Scientific classification
- Kingdom: Plantae
- Clade: Tracheophytes
- Clade: Angiosperms
- Clade: Eudicots
- Clade: Rosids
- Order: Malvales
- Family: Malvaceae
- Genus: Thomasia
- Species: T. tremandroides
- Binomial name: Thomasia tremandroides Paust

= Thomasia tremandroides =

- Genus: Thomasia
- Species: tremandroides
- Authority: Paust

Species of shrub

Thomasia tremandroides is a species of flowering plant in the family Malvaceae and is endemic to the south-west of Western Australia. It is an erect or low, spreading shrub with many stems, flimsy, papery, egg-shaped leaves and racemes of papery, mauve to pink flowers.

==Description==
Thomasia tremandroides is an erect shrub that typically grows to 10–60 cm high and 5–100 mm wide, its many stems covered with both simple and star-shaped hairs. Its leaves are flimsy, papery and egg-shaped, 4–10 mm long and 2.5–7 mm wide on a minute petiole with egg-shaped, leaf-like stipules 2–5 mm long at the base. Both surface of the leaves are densely covered with fine, star-shaped hairs. The flowers are arranged singly or in racemes of up to 4 on a densely hairy peduncle, each flower 12–15 mm wide on a densely hairy pedicel with 3 hairy bracteoles about 5 mm long at the base. The sepals are papery, mauve to pink, the petals purplish-black and minute. Flowering occurs from August to November.

==Taxonomy==
Thomasia tremandroides was first formally described in 1974 by Susan Paust in the journal Nuytsia from specimens she collected north of Wubin in 1972. The specific epithet (tremandroides) means resembling some species of "Tremandraceae", (now included in the family Elaeocarpaceae).

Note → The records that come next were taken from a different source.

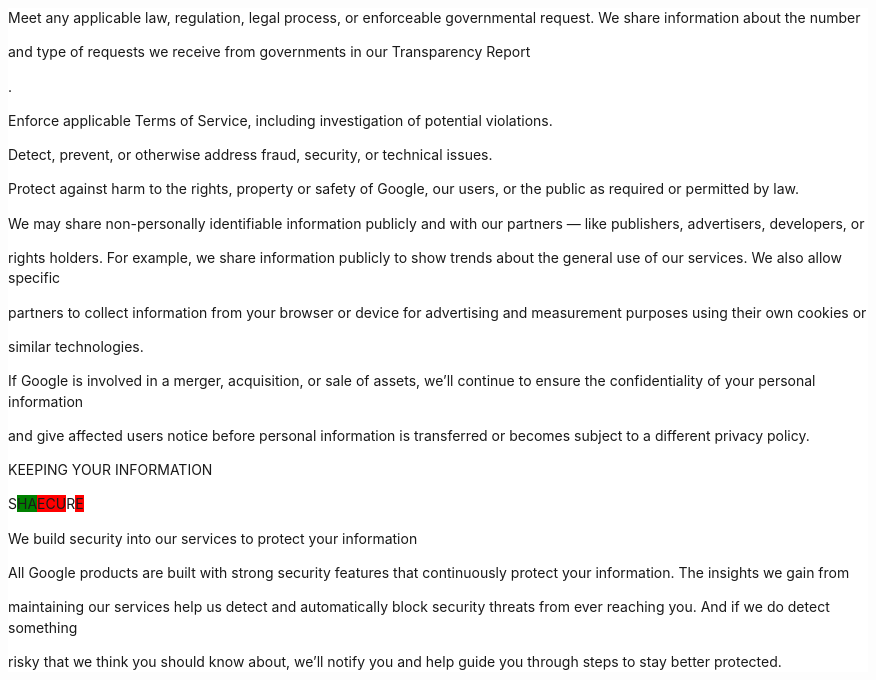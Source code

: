 
Meet any applicable law, regulation, legal process, or enforceable governmental request. We share information about the number


and type of requests we receive from governments in our Transparency Report


.


Enforce applicable Terms of Service, including investigation of potential violations.


Detect, prevent, or otherwise address fraud, security, or technical issues.


Protect against harm to the rights, property or safety of Google, our users, or the public as required or permitted by law.


We may share non-personally identifiable information publicly and with our partners — like publishers, advertisers, developers, or


rights holders. For example, we share information publicly to show trends about the general use of our services. We also allow specific


partners to collect information from your browser or device for advertising and measurement purposes using their own cookies or


similar technologies.


If Google is involved in a merger, acquisition, or sale of assets, we’ll continue to ensure the confidentiality of your personal information


and give affected users notice before personal information is transferred or becomes subject to a different privacy policy.



KEEP</span>ING YOUR INFORMATION<span style="background-color: red;"> </span><span style="background-color: green;">


</span>S<span style="background-color: green;">HA</span><span style="background-color: red;">ECU</span>R<span style="background-color: red;">E


We build security into our services to protect your information


All Google products are built with strong security features that continuously protect your information. The insights we gain from


maintaining our services help us detect and automatically block security threats from ever reaching you. And if we do detect something


risky that we think you should know about, we’ll notify you and help guide you through steps to stay better protected.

==Distribution and habitat==
This thomasia grows in open situations or as an undershrub between Bencubbin and the Murchison River, but mainly south of Three Springs, in the Avon Wheatbelt, Geraldton Sandplains and Murchison bioregions in the south-west of Western Australia.

==Conservation status==
Thomasia microphylla is listed as "not threatened" by the Government of Western Australia Department of Biodiversity, Conservation and Attractions.